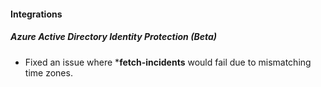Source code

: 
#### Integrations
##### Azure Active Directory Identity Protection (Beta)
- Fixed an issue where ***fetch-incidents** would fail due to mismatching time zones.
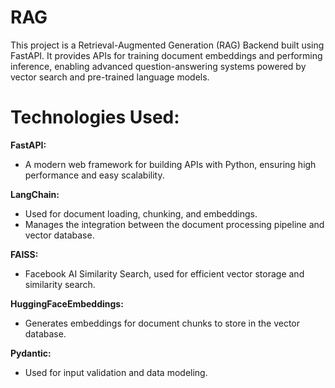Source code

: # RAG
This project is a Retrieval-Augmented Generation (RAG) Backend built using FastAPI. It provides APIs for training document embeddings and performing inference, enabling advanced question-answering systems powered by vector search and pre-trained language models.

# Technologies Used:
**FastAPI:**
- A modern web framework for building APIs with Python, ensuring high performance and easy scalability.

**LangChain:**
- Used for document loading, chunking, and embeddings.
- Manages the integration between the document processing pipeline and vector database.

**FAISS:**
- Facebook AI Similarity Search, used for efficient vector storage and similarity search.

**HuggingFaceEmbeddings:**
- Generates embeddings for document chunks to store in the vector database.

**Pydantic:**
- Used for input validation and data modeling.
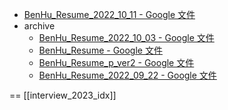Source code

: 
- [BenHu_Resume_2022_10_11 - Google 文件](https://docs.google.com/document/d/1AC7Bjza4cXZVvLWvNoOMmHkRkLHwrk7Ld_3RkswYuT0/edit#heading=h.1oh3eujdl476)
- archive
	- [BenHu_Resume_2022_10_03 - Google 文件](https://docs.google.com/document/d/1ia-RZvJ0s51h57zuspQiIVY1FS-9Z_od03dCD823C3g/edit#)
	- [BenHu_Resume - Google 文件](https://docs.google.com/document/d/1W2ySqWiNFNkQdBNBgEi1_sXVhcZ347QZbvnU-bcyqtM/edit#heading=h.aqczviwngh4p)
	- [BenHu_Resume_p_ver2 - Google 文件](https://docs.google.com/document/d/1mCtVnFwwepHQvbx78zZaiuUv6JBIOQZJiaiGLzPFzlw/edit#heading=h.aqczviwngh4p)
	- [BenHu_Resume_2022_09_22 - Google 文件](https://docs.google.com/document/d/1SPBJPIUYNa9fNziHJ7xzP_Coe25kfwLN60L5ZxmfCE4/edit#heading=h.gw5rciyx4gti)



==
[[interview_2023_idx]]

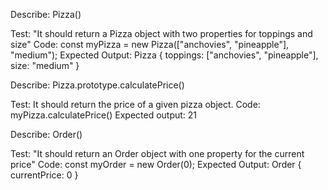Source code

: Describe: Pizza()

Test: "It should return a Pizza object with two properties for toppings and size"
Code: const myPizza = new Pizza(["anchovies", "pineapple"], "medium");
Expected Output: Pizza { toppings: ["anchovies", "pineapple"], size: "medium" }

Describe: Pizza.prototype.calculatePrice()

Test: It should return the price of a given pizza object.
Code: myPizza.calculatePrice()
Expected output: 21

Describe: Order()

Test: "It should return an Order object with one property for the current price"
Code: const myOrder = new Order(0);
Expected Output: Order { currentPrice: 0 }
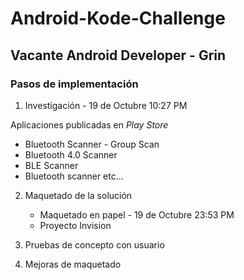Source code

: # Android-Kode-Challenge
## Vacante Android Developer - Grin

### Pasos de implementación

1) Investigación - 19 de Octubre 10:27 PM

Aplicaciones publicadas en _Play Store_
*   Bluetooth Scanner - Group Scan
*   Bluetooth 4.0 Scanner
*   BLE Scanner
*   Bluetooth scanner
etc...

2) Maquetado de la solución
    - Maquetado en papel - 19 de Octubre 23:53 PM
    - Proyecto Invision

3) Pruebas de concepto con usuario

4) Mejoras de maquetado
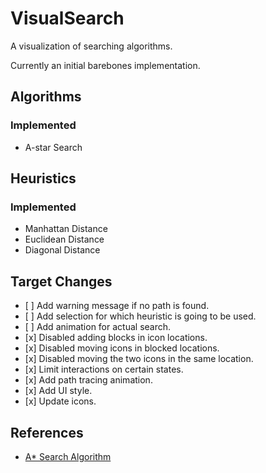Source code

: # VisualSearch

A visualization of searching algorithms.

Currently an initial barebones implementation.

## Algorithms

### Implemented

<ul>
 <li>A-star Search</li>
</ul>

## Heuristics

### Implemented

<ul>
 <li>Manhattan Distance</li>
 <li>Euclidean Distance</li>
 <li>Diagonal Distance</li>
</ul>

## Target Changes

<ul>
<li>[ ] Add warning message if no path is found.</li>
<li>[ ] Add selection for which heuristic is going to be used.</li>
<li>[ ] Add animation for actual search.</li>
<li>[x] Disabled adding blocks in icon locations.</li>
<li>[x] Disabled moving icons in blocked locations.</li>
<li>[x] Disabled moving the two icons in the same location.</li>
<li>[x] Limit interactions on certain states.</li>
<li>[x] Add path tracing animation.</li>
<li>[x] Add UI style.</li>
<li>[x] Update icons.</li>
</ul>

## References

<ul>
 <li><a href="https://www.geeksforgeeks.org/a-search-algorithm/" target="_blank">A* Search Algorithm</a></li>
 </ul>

+===+

§ TRY IT
Respond with one number, the count of lines in the data that hold the string "Bluetooth".

§ ANSWER TO THE PROBLEM
3